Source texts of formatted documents
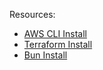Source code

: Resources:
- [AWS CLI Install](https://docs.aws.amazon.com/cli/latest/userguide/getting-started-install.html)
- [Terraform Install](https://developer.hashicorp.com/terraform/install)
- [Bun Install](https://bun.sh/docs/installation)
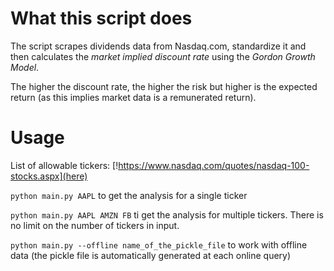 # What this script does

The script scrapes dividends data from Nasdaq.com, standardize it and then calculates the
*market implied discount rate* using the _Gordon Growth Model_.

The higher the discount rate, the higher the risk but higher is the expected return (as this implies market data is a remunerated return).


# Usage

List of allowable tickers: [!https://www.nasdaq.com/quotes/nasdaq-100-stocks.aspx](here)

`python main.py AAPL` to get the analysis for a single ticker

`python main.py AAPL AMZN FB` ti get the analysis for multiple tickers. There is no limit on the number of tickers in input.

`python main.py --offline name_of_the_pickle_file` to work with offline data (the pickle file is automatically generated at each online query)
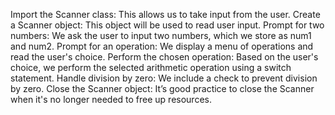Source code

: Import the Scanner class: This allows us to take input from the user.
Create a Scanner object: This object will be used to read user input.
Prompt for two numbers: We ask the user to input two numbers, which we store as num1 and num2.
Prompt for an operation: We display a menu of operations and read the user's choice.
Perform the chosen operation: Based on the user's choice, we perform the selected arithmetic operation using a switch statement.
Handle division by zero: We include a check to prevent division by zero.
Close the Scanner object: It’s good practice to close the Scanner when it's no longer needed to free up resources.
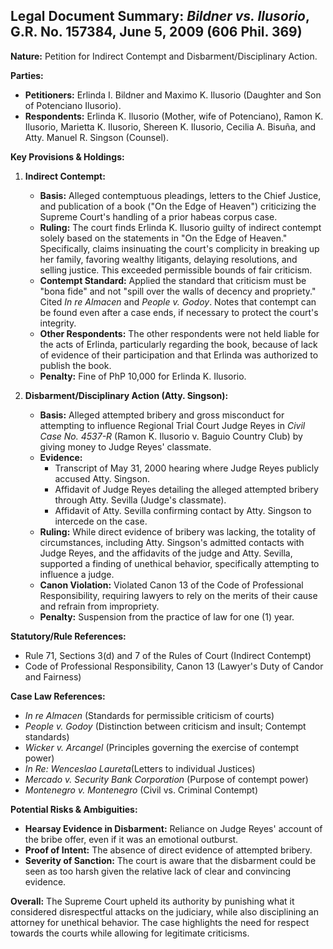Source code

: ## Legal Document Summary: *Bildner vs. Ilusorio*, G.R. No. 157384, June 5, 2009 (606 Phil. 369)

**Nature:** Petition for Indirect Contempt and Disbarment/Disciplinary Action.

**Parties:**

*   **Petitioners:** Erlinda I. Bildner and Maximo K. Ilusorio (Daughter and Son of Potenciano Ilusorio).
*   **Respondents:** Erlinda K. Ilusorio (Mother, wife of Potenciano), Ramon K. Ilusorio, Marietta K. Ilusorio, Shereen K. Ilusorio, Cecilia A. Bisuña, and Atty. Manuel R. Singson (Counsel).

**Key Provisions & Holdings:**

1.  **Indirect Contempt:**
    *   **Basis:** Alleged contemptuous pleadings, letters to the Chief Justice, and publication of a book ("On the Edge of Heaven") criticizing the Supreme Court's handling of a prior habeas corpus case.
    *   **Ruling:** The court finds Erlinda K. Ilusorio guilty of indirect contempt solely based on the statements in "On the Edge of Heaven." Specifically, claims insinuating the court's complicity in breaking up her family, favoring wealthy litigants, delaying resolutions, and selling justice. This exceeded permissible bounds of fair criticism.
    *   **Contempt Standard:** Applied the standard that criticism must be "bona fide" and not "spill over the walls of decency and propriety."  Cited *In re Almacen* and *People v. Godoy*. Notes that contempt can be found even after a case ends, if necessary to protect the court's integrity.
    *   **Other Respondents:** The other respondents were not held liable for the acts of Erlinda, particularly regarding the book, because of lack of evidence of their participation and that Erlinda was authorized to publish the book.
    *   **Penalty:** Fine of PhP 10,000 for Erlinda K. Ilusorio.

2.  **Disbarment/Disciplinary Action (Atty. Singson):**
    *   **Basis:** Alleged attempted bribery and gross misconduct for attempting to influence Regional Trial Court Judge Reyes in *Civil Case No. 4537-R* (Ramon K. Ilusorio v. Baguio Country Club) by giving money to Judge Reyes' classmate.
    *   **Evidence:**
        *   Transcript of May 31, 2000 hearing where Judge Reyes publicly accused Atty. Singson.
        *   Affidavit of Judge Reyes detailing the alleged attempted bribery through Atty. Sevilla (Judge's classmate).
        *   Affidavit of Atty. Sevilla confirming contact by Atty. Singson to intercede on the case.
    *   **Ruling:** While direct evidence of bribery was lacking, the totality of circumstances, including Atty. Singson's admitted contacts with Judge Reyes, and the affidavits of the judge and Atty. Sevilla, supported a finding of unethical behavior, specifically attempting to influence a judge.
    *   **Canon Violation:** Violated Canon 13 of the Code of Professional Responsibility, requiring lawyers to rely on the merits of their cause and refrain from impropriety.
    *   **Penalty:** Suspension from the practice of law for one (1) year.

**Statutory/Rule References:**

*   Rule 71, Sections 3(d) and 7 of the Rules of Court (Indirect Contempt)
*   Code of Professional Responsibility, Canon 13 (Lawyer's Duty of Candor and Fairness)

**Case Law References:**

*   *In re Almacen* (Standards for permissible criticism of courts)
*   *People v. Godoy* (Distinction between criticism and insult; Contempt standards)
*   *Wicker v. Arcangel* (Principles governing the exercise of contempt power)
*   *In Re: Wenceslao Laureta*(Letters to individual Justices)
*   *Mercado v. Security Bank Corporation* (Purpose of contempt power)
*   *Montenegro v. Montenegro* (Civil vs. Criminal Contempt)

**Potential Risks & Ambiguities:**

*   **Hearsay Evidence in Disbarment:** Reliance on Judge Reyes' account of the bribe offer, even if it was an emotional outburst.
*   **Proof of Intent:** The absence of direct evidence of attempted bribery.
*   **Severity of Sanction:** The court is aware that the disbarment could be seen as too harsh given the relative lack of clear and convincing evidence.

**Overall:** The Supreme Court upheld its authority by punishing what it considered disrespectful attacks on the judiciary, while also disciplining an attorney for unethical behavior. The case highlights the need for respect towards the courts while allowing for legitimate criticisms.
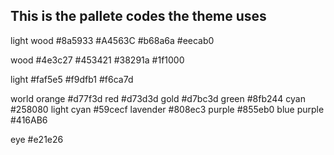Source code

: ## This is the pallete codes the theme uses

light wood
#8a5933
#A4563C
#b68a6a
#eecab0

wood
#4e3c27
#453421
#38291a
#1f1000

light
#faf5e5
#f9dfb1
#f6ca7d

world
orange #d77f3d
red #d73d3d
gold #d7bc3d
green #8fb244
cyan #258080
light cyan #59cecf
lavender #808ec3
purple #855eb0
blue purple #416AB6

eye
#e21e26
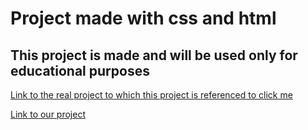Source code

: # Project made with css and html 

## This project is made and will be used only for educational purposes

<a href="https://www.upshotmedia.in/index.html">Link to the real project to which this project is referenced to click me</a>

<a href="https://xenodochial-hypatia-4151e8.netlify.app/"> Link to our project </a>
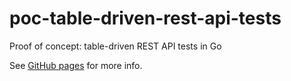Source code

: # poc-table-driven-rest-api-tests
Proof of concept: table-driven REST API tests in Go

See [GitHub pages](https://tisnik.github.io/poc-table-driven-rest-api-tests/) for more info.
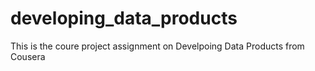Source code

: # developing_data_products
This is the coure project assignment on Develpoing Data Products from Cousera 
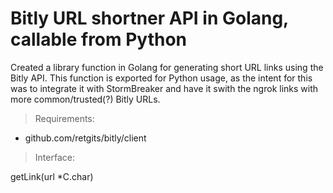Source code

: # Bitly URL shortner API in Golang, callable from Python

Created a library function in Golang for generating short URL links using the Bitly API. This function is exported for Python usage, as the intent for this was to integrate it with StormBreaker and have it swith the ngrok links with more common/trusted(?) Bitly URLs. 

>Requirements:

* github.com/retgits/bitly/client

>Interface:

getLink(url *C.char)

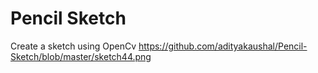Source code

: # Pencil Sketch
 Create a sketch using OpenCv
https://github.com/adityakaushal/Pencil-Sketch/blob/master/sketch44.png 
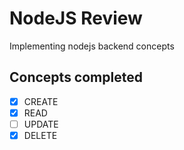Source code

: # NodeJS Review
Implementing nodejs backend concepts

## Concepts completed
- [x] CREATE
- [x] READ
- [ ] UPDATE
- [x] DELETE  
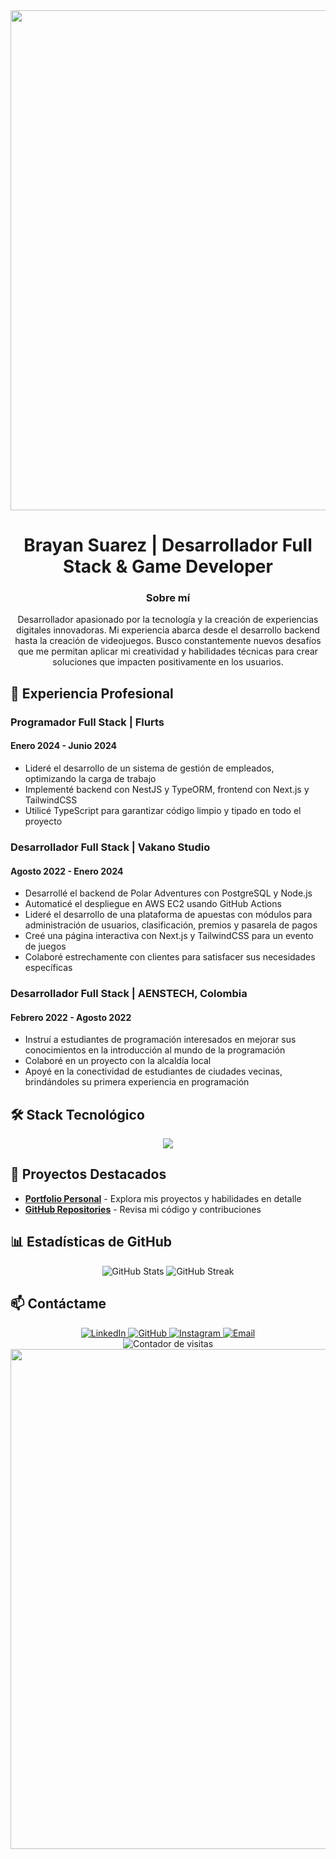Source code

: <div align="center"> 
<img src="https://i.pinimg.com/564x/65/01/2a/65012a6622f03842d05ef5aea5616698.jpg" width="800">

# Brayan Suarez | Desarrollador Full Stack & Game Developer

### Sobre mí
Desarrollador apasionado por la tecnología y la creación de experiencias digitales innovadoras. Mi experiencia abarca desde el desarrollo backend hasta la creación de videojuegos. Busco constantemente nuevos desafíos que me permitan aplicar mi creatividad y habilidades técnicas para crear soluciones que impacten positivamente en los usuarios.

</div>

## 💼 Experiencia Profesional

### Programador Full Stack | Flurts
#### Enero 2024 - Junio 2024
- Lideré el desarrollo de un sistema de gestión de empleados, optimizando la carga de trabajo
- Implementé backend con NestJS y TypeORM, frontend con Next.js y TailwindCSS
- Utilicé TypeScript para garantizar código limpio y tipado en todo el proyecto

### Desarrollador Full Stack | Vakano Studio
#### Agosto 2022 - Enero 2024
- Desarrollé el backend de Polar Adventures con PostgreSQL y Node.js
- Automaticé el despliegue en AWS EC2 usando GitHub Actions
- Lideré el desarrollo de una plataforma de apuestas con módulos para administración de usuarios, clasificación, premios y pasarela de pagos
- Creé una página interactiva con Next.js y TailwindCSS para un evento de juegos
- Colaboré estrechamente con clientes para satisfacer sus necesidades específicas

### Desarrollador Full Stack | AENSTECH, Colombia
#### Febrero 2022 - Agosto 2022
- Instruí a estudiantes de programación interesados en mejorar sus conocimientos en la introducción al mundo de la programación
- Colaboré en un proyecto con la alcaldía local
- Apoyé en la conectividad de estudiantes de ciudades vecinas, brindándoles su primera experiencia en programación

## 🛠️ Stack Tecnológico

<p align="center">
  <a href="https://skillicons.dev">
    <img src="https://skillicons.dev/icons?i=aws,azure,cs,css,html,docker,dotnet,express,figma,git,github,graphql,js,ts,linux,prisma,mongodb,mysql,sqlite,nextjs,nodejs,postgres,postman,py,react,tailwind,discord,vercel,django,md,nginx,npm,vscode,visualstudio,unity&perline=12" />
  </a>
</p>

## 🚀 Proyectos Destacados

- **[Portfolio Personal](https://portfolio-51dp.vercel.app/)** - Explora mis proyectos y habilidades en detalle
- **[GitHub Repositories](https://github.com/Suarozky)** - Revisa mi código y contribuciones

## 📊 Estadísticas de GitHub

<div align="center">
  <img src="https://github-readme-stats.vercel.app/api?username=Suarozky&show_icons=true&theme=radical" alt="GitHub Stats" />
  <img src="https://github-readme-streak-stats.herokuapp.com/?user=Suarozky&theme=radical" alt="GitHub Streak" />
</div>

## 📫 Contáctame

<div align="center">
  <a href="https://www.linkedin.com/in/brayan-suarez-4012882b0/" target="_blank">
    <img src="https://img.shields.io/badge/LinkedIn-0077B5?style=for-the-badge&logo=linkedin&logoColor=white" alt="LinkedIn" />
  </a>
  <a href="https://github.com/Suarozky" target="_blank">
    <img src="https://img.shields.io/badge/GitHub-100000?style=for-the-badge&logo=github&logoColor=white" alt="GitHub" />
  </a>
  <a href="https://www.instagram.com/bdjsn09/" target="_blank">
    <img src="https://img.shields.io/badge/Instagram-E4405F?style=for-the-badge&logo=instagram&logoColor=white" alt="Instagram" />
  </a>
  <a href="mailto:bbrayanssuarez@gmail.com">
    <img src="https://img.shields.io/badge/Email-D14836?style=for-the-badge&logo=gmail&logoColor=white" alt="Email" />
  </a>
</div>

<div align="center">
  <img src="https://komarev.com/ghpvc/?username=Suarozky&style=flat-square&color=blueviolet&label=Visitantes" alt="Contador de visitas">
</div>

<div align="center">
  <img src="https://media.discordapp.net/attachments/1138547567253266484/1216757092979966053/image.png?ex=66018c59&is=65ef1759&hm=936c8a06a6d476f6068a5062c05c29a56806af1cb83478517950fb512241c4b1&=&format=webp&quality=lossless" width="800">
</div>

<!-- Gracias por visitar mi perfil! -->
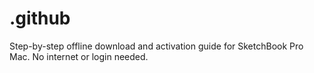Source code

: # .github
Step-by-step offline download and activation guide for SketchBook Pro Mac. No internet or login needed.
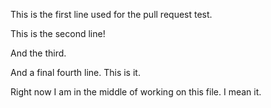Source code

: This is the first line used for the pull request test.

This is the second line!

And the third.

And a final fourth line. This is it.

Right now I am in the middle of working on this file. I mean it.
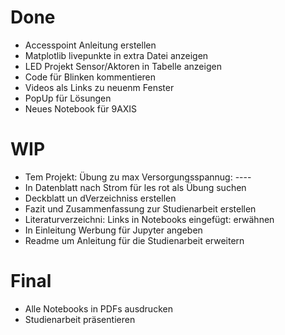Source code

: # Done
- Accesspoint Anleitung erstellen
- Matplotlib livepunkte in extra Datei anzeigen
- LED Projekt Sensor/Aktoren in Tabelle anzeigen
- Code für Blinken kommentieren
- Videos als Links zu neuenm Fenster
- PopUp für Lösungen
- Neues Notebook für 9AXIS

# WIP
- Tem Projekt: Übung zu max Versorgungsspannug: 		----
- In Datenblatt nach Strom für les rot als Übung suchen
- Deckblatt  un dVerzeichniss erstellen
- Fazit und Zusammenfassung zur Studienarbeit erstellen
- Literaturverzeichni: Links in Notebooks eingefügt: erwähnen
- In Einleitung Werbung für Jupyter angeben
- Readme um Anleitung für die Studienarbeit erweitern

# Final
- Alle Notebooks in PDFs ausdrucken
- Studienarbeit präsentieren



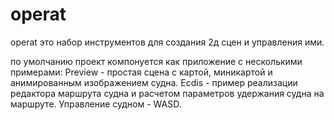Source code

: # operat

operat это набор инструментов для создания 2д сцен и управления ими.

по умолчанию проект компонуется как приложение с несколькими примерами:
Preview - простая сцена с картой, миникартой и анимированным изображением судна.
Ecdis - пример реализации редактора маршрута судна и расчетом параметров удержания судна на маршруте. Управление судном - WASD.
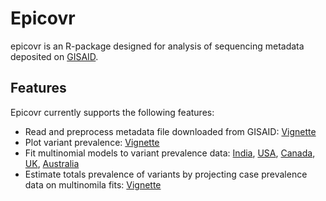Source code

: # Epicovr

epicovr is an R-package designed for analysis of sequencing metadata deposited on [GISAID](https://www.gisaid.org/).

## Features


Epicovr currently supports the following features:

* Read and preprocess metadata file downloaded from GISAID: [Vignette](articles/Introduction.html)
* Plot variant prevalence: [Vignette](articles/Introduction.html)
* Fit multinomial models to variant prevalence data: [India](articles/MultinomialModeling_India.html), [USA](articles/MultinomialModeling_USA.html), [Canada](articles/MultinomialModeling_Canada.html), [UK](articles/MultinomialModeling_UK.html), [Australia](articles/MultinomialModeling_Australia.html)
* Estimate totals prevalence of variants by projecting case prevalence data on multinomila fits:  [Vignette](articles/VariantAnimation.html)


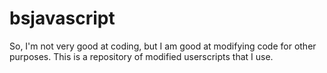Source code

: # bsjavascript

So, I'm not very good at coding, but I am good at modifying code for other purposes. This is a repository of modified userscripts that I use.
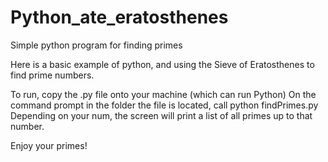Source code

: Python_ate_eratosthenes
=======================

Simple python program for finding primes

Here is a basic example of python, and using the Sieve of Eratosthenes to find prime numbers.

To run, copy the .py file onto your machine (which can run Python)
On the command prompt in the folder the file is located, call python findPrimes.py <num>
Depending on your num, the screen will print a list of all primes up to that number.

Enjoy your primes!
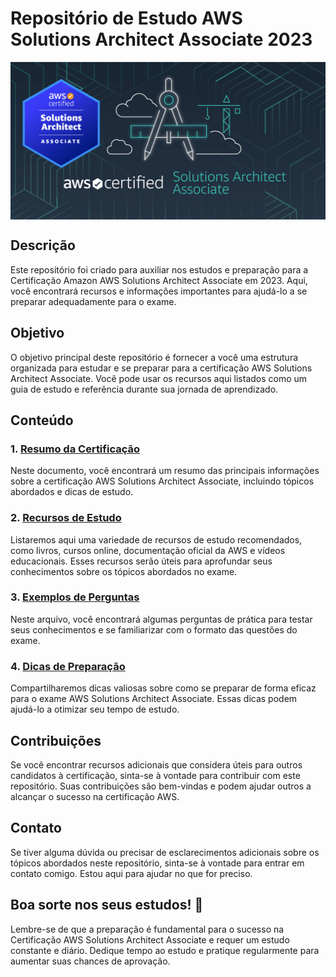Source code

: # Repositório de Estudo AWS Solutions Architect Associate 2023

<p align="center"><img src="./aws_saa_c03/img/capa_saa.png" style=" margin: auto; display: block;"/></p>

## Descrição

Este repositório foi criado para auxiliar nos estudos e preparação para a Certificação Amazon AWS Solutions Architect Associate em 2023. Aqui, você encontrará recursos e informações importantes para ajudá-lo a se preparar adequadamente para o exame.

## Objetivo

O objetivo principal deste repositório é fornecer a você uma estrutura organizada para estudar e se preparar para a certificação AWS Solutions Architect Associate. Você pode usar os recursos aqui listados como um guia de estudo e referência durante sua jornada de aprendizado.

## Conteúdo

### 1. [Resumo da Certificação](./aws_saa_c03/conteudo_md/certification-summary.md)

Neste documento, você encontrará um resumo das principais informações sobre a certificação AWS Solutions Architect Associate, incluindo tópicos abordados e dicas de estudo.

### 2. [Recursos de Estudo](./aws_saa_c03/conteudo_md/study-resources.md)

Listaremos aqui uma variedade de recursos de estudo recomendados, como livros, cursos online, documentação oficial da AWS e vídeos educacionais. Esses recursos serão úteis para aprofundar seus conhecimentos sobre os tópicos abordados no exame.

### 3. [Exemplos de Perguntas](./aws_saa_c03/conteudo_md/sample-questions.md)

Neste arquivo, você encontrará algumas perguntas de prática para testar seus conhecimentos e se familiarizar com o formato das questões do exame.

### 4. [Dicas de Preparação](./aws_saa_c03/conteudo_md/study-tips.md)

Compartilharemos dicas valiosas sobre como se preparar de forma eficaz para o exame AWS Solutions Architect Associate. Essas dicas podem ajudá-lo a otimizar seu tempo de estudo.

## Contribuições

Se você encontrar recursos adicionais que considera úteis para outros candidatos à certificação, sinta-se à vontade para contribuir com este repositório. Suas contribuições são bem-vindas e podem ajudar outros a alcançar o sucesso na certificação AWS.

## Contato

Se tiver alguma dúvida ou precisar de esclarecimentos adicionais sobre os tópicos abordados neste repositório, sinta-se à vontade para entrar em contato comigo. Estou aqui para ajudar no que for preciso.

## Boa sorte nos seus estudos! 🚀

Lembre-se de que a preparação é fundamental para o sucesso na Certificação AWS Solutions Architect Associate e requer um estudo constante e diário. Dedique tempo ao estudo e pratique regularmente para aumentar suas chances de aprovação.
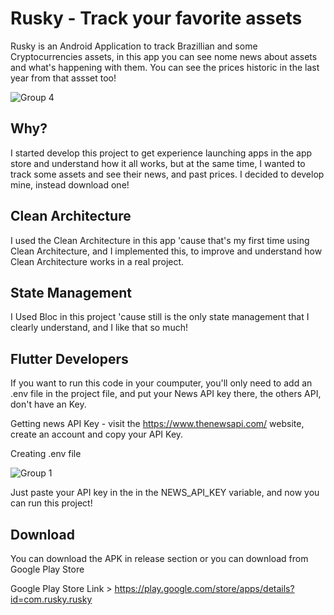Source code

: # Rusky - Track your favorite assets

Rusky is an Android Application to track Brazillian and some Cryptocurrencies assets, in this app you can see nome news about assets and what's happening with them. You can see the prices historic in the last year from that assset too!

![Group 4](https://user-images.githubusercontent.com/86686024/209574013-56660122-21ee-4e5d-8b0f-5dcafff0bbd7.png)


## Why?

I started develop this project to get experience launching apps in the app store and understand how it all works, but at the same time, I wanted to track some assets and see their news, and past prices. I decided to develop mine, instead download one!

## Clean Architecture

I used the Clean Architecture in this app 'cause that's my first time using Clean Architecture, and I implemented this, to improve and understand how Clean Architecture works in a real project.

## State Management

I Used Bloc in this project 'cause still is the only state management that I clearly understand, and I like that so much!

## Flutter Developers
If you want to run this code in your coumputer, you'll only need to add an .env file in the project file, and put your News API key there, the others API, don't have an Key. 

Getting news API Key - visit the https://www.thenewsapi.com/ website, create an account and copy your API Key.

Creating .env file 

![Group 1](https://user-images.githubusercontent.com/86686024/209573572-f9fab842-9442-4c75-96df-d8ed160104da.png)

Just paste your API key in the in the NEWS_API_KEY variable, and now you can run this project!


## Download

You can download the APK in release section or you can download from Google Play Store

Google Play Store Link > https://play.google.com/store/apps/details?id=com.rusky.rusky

▸ **What is expected**:
Which lines in the records above contain the string "market"? Copy each one.

▸ **Task solution**:
*market implied discount rate* using the _Gordon Growth Model_.
The higher the discount rate, the higher the risk but higher is the expected return (as this implies market data is a remunerated return).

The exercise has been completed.